But while the hearing before Judge Edward Bouker ended up being shockingly short — expected to go one week, it ended in less than two days — its brevity belied hellish work and the perseverance it took for Rosie McIntyre to help win her son’s release.
For years she kept a spiral notebook, filled with her own musings and page after page of notes about all the people she’d reached out to for any kind of help.
“I try not to worry and pray more,” reads a passage penned in 1998, a decade before real help would come. “I call the name of the Lord all nite and day. ... Help me, Jesus. Help me, Jesus.”
Her lined notebook is filled with the names and numbers of lawyers, media outlets and organizations: NAACP Legal Defense Fund, Raze the Walls, Prison Activist Resource Center, the Paul E. Wilson Project for Innocence, “60 Minutes,” The New York Times, MSNBC, Court TV, Maury Povich, Sally Jessy Raphael, Queen Latifah, “Inside Edition.”
One letter begins, “Dear Montel (Williams),
“My name is Rosie McIntyre. ... I wrote you a couple of letters concerning my son. He was wrongfully accused of a crime he didn’t do. I’ve been fighting for my son for 6 years ...”
Early on, she was even more desperate, taking to the streets at night, dressed as a man for safety, equipped with a tape recorder in her pocket. She would roam Hutchings Street, where the murders occurred.
“I would walk Quindaro (Boulevard), asking people questions,” McIntyre said. “My parents didn’t know. My children didn’t know. No one knew but me.”
No one came to her aid.
“I called every innocence project I could think of,” she said.
McIntyre even got taken in by an unethical lawyer who charged her thousands of dollars on the promise that he might free her son. Both the money and his help disappeared.
Even when she and Lamonte finally hit on the Princeton, N.J.-based Centurion Ministries, which had helped exonerate dozens of innocent inmates, the hope it offered was measured.
Their first letter went to Centurion in 1996, two years after the crime. But the policy of the organization then (which has since changed and softened) was that inmates needed to have exhausted all appeals.
The implied message: Contact us later. The non-profit gets appeals from 1,100 to 1,600 inmates each year asking for help. The group takes only a few new cases each year, working about 20 at any time. Lamonte McIntyre’s chances of getting the group to pour its time and resources into his case were slim.

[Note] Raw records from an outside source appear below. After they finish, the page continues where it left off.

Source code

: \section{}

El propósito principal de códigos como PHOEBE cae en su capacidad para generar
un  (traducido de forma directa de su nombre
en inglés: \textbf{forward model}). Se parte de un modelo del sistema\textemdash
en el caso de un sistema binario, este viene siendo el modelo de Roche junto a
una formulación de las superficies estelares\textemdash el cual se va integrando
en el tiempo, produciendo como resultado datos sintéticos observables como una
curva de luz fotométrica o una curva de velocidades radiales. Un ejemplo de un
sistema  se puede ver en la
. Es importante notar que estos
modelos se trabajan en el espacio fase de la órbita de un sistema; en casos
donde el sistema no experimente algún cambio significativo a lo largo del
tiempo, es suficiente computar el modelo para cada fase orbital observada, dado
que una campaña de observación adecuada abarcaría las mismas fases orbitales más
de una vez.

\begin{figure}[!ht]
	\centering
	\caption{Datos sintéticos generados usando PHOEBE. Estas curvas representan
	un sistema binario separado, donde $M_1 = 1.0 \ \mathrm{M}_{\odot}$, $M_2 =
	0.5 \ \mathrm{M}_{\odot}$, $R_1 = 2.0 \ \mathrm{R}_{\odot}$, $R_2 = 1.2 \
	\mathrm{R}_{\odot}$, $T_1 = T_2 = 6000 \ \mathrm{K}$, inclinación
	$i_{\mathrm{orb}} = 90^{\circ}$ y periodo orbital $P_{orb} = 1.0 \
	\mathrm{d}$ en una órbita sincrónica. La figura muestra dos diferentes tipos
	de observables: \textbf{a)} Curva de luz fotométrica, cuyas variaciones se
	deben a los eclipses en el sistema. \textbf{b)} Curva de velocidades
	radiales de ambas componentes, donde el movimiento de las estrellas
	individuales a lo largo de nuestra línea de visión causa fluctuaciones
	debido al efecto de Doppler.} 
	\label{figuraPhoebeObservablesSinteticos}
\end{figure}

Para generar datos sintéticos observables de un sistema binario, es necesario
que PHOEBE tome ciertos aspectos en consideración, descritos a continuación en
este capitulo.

Seven years passed. Appeals were exhausted. Lamonte McIntyre wrote again, in February 2003. The letter, entered last week into evidence, read in part:
“I’m 100% innocent of the crime I’m doing time for. I have been doing my best trying to prove that. I have no money and I don’t know where to go from here. So I’m asking for your help. If you could just look at my case, you would see that I shouldn’t be here.”
Jim McCloskey, founder of Centurion, and whose staff at the non-profit would spend the next 14 years working Lamonte’s case, saw something in the young man’s letter.
“That letter moved us,” McCloskey said Saturday. “ ‘I’m 100 percent an innocent man.’ It just struck us. That is something we see — the persistence of innocence — not all the time, but often. It is a mark we look for.”
But before agreeing to take on McIntyre’s case, the group would spent six years checking out McIntyre and looking into the fundamentals of his life and the details of the crime, such as whether McIntyre had any history of violence.
“We don’t take people with violence in their history whether they are innocent or not,” McCloskey said.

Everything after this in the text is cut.